# What to produce:
When you write out the listing, keep every character and omit the pictures.

# Task data:
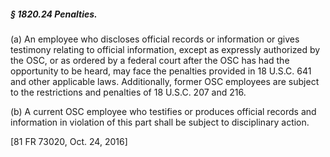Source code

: ##### § 1820.24 Penalties. #####

(a) An employee who discloses official records or information or gives testimony relating to official information, except as expressly authorized by the OSC, or as ordered by a federal court after the OSC has had the opportunity to be heard, may face the penalties provided in 18 U.S.C. 641 and other applicable laws. Additionally, former OSC employees are subject to the restrictions and penalties of 18 U.S.C. 207 and 216.

(b) A current OSC employee who testifies or produces official records and information in violation of this part shall be subject to disciplinary action.

[81 FR 73020, Oct. 24, 2016]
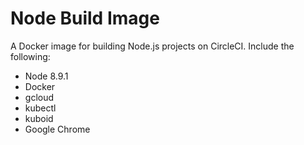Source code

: # Node Build Image

A Docker image for building Node.js projects on CircleCI. Include the following:

* Node 8.9.1
* Docker
* gcloud
* kubectl
* kuboid
* Google Chrome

# Output:
Source code

: ##### § 1820.24 Penalties. #####

(a) An employee who discloses official records or information or gives testimony relating to official information, except as expressly authorized by the OSC, or as ordered by a federal court after the OSC has had the opportunity to be heard, may face the penalties provided in 18 U.S.C. 641 and other applicable laws. Additionally, former OSC employees are subject to the restrictions and penalties of 18 U.S.C. 207 and 216.

(b) A current OSC employee who testifies or produces official records and information in violation of this part shall be subject to disciplinary action.

[81 FR 73020, Oct. 24, 2016]
Source code

: # Node Build Image

A Docker image for building Node.js projects on CircleCI. Include the following:

* Node 8.9.1
* Docker
* gcloud
* kubectl
* kuboid
* Google Chrome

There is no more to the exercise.